▸ YOUR TASK
Give the number of lines in these entries that contain "select", and nothing more.
------ DATA FOR ANALYSIS
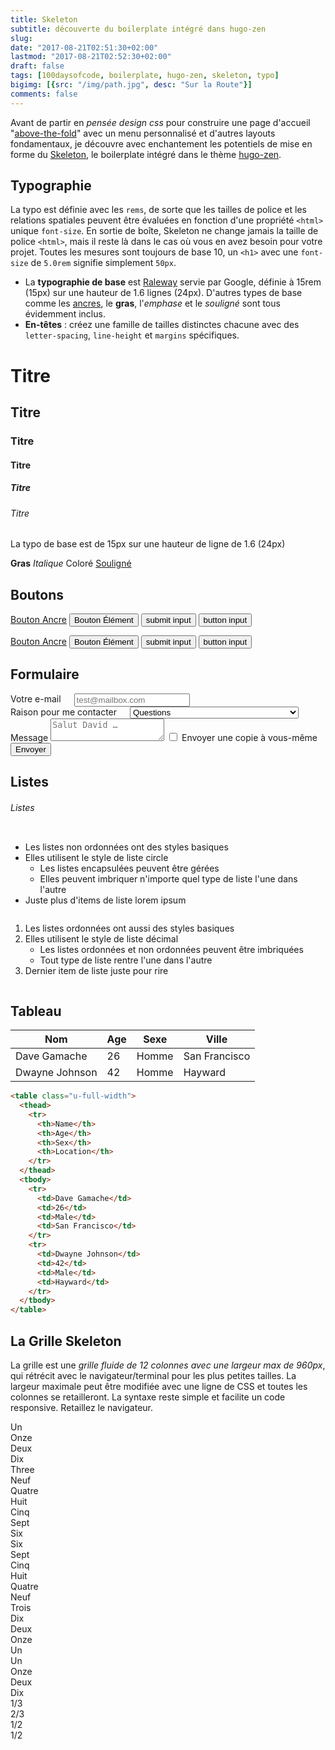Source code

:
 ```yaml
---
title: Skeleton
subtitle: découverte du boilerplate intégré dans hugo-zen
slug:
date: "2017-08-21T02:51:30+02:00"
lastmod: "2017-08-21T02:52:30+02:00"
draft: false
tags: [100daysofcode, boilerplate, hugo-zen, skeleton, typo]
bigimg: [{src: "/img/path.jpg", desc: "Sur la Route"}]
comments: false
---
```


Avant de partir en *pensée design css* pour construire une page d'accueil "[above-the-fold](/2017/08/11/r1d19-above-the-fold/)" avec un menu personnalisé et d'autres layouts fondamentaux, je découvre avec enchantement les  potentiels de mise en forme du [Skeleton](http://getskeleton.com/#intro), le boilerplate intégré dans le thème [hugo-zen](https://github.com/rakuishi/hugo-zen).

## Typographie 

La typo est définie avec les `rems`, de sorte que les tailles de police et les relations spatiales peuvent être évaluées en fonction d'une propriété `<html>` unique `font-size`. En sortie de boîte, Skeleton ne change jamais la taille de police `<html>`, mais il reste là dans le cas où vous en avez besoin pour votre projet. Toutes les mesures sont toujours de base 10, un `<h1>` avec une `font-size` de `5.0rem` signifie simplement `50px`.

- La **typographie de base** est [Raleway](http://www.google.com/fonts/specimen/Raleway) servie par Google, définie à 15rem (15px) sur une hauteur de 1.6 lignes (24px). D'autres types de base comme les [ancres](http://getskeleton.com/#), le **gras**, l'_emphase_ et le _souligné_ sont tous évidemment inclus.
- **En-têtes** : créez une famille de tailles distinctes chacune avec des `letter-spacing`, `line-height` et `margins` spécifiques.

<!-- Titres standards -->
<h1>Titre</h1>
<h2>Titre</h2>
<h3>Titre</h3>
<h4>Titre</h4>
<h5>Titre</h5>
<h6>Titre</h6>

<!-- Base taille typo -->
<p>La typo de base est de 15px sur une hauteur de ligne de 1.6  (24px)</p>

<!-- Autres tags pour styler le texte -->
<strong>Gras</strong>
<em>Italique</em>
<a>Coloré</a>
<u>Souligné</u>

## Boutons 

<!-- boutons standards -->
<a class="button" href="#">Bouton Ancre</a>
<button>Bouton Élément</button>
<input type="submit" value="submit input">
<input type="button" value="button input">

<!-- boutons primaires -->
<a class="button button-primary" href="#">Bouton Ancre</a>
<button class="button-primary">Bouton Élément</button>
<input class="button-primary" type="submit" value="submit input">
<input class="button-primary" type="button" value="button input">

## Formulaire 

<!-- Le formulaire ressemble à cela  -->
<form>
  <div class="row">
    <div class="six columns">
      <label for="exampleEmailInput">Votre e-mail</label>
      <input class="u-full-width" type="email" placeholder="test@mailbox.com" id="exampleEmailInput">
    </div>
    <div class="six columns">
      <label for="exampleRecipientInput">Raison pour me contacter</label>
      <select class="u-full-width" id="exampleRecipientInput">
        <option value="Option 1">Questions</option>
        <option value="Option 2">Admiration</option>
        <option value="Option 3">Puis-je avoir votre numéro de téléphone ?</option>
      </select>
    </div>
  </div>
  <label for="exampleMessage">Message</label>
  <textarea class="u-full-width" placeholder="Salut David …" id="exampleMessage"></textarea>
  <label class="example-send-yourself-copy">
    <input type="checkbox">
    <span class="label-body">Envoyer une copie à vous-même</span>
  </label>
  <input class="button-primary" type="submit" value="Envoyer">
</form>

<!-- Always wrap checkbox and radio inputs in a label and use a <span class="label-body"> inside of it -->

<!-- Note: The class .u-full-width is just a utility class shorthand for width: 100% -->

## Listes 

<div class="docs-section" id="lists">
<h6 class="docs-header">Listes</h6>
      <div class="row docs-example">
        <div class="six columns">
          <ul>
            <li>Les listes non ordonnées ont des styles basiques</li>
            <li>
              Elles utilisent le style de liste circle
              <ul>
                <li>Les listes encapsulées peuvent être gérées</li>
                <li>Elles peuvent imbriquer n'importe quel type de liste l'une dans l'autre</li>
              </ul>
            </li>
            <li>Juste plus d'items de liste lorem ipsum</li>
          </ul>
        </div>
        <div class="six columns">
          <ol>
            <li>Les listes ordonnées ont aussi des styles basiques</li>
            <li>
              Elles utilisent le style de liste décimal
              <ul>
                <li>Les listes ordonnées et non ordonnées peuvent être imbriquées</li>
                <li>Tout type de liste rentre l'une dans l'autre</li>
              </ul>
            </li>
            <li>Dernier item de liste juste pour rire</li>
          </ol>
        </div>
      </div>


<!-- Substituez facilement toute <ul> ou un <ol> pour avoir des listes ou sous-listes numérotées. Skeleton ne supporte pas les listes imbriquées à plus de 2 niveaux -->

## Tableau

<table class="u-full-width">
  <thead>
    <tr>
      <th>Nom</th>
      <th>Age</th>
      <th>Sexe</th>
      <th>Ville</th>
    </tr>
  </thead>
  <tbody>
    <tr>
      <td>Dave Gamache</td>
      <td>26</td>
      <td>Homme</td>
      <td>San Francisco</td>
    </tr>
    <tr>
      <td>Dwayne Johnson</td>
      <td>42</td>
      <td>Homme</td>
      <td>Hayward</td>
    </tr>
  </tbody>
</table>

```html
<table class="u-full-width">
  <thead>
    <tr>
      <th>Name</th>
      <th>Age</th>
      <th>Sex</th>
      <th>Location</th>
    </tr>
  </thead>
  <tbody>
    <tr>
      <td>Dave Gamache</td>
      <td>26</td>
      <td>Male</td>
      <td>San Francisco</td>
    </tr>
    <tr>
      <td>Dwayne Johnson</td>
      <td>42</td>
      <td>Male</td>
      <td>Hayward</td>
    </tr>
  </tbody>
</table>
```

## La Grille Skeleton 

La grille est une _grille fluide de 12 colonnes avec une largeur max de 960px_, qui rétrécit avec le navigateur/terminal pour les plus petites tailles. La largeur maximale peut être modifiée avec une ligne de CSS et toutes les colonnes se retailleront. La syntaxe reste simple et facilite un code responsive. Retaillez le navigateur.

<div class="example-grid docs-example">
        <div class="row">
          <div class="one column">Un</div>
          <div class="eleven columns">Onze</div>
        </div>
        <div class="row">
          <div class="two columns">Deux</div>
          <div class="ten columns">Dix</div>
        </div>
        <div class="row">
          <div class="three columns">Three</div>
          <div class="nine columns">Neuf</div>
        </div>
        <div class="row">
          <div class="four columns">Quatre</div>
          <div class="eight columns">Huit</div>
        </div>
        <div class="row">
          <div class="five columns">Cinq</div>
          <div class="seven columns">Sept</div>
        </div>
        <div class="row">
          <div class="six columns">Six</div>
          <div class="six columns">Six</div>
        </div>
        <div class="row">
          <div class="seven columns">Sept</div>
          <div class="five columns">Cinq</div>
        </div>
        <div class="row">
          <div class="eight columns">Huit</div>
          <div class="four  columns">Quatre</div>
        </div>
        <div class="row">
          <div class="nine columns">Neuf</div>
          <div class="three columns">Trois</div>
        </div>
        <div class="row">
          <div class="ten columns">Dix</div>
          <div class="two columns">Deux</div>
        </div>
        <div class="row">
          <div class="eleven columns">Onze</div>
          <div class="one column">Un</div>
        </div>
      </div>



<!-- .container is main centered wrapper -->
<div class="container">

  <!-- les colonnes devraient être l'enfant immédiat d'une .row -->
  <div class="row">
    <div class="one column">Un</div>
    <div class="eleven columns">Onze</div>
  </div>

  <!-- just use a number and class 'column' or 'columns' -->
  <div class="row">
    <div class="two columns">Deux</div>
    <div class="ten columns">Dix</div>
  </div>

  <!-- there are a few shorthand columns widths as well -->
  <div class="row">
    <div class="one-third column">1/3</div>
    <div class="two-thirds column">2/3</div>
  </div>
  <div class="row">
    <div class="one-half column">1/2</div>
    <div class="one-half column">1/2</div>
  </div>

</div>

<!-- Note: columns can be nested, but it's not recommended since Skeleton's grid has %-based gutters, meaning a nested grid results in variable with gutters (which can end up being *really* small on certain browser/device sizes) -->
------------
▸ SOLUTION BELOW
2